Stunned at the brazen nature of the con artist who dialed up West Guilford resident Eleanor Cooper, posing as her grandson in desperate need of funds to avoid a night in jail, I couldn’t believe how low some people would stoop to make money.
I was busy with several other things – writing a story, consulting with co-workers, editing the paper – when a new message popped into my inbox from the president of a board on which I serve.
“Good morning Jenn,” the message appearing under the name of the board president read, “Are you free at the moment? Let me know.” The message was followed by his name and address.
Without giving it a second thought, I responded that I soon would be free and provided my number for him to call.
It wasn’t five minutes later I received a follow-up email: “I’m currently away for a conference In a Session right now. I will call you when I get home to discuss. However, Please can you do a bill payment(e-transfer) to someone? It’s imperative the payment goes out today and [the board treasurer] is not available to send out the payment at the moment. Can you possibly process the Interac transfer? You will be reimbursed.”
At this point, I was wise to the scam; the president’s email address didn’t look official and his normal signature wasn’t at the bottom. Unfortunately, I had responded providing my phone number and within 30 minutes I received a call from an unknown number. I didn’t answer and they didn’t leave a message.
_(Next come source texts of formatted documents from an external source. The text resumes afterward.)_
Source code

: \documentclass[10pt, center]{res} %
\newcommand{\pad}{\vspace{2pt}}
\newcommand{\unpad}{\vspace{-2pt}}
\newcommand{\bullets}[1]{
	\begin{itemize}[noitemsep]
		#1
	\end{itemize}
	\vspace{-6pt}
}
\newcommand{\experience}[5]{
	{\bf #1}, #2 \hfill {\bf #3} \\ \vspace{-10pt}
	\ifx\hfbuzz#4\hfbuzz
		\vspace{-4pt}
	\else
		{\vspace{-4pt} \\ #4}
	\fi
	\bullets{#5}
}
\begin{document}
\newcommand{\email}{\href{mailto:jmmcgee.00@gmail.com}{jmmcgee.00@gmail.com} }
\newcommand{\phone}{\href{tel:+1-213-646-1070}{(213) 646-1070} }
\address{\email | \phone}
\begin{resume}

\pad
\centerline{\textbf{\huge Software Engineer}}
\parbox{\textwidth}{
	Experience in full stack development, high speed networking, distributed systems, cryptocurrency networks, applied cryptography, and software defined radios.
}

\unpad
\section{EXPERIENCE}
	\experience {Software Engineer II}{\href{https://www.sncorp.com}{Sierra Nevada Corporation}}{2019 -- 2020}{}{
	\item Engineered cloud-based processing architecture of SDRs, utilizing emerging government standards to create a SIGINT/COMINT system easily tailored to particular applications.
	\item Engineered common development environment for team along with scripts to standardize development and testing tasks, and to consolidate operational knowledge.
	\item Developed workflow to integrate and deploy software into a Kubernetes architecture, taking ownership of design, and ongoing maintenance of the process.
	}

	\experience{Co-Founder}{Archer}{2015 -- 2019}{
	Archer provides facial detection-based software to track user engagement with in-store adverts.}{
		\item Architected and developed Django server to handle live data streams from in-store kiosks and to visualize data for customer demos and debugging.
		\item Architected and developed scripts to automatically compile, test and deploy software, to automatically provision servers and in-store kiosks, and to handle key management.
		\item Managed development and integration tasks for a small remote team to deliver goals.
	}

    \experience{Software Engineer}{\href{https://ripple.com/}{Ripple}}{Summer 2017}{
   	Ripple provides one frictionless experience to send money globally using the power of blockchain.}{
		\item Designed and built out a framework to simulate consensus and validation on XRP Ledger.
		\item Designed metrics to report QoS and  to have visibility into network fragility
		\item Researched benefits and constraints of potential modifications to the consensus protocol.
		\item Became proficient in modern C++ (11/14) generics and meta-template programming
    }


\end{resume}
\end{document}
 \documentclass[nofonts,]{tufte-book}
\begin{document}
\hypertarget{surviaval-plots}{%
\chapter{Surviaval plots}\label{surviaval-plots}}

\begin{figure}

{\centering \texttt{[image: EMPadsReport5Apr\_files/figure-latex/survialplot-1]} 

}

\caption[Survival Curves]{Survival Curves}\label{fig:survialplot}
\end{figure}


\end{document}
Caught during a moment when my mind was elsewhere and thanks to the kind of information about people that can easily be found online, I was lured into replying to a scammer. Just as when Eleanor received a call in the early morning, with the person on the other end raising alarm with his panicked plea, she was lured by her scammer.
It can be as easy as that.
Anecdotally, it seems fraudsters are quite active right now, so we must all be diligent about these scams. Read up on them by reviewing Sue’s story and if you’re at all unsure about the call or email you’re getting, talk to a trusted friend or family member about it before agreeing to anything.
Falling for a scam can happen to anyone – the best defence is to become familiar with scammers’ tactics ahead of time and stay on alert.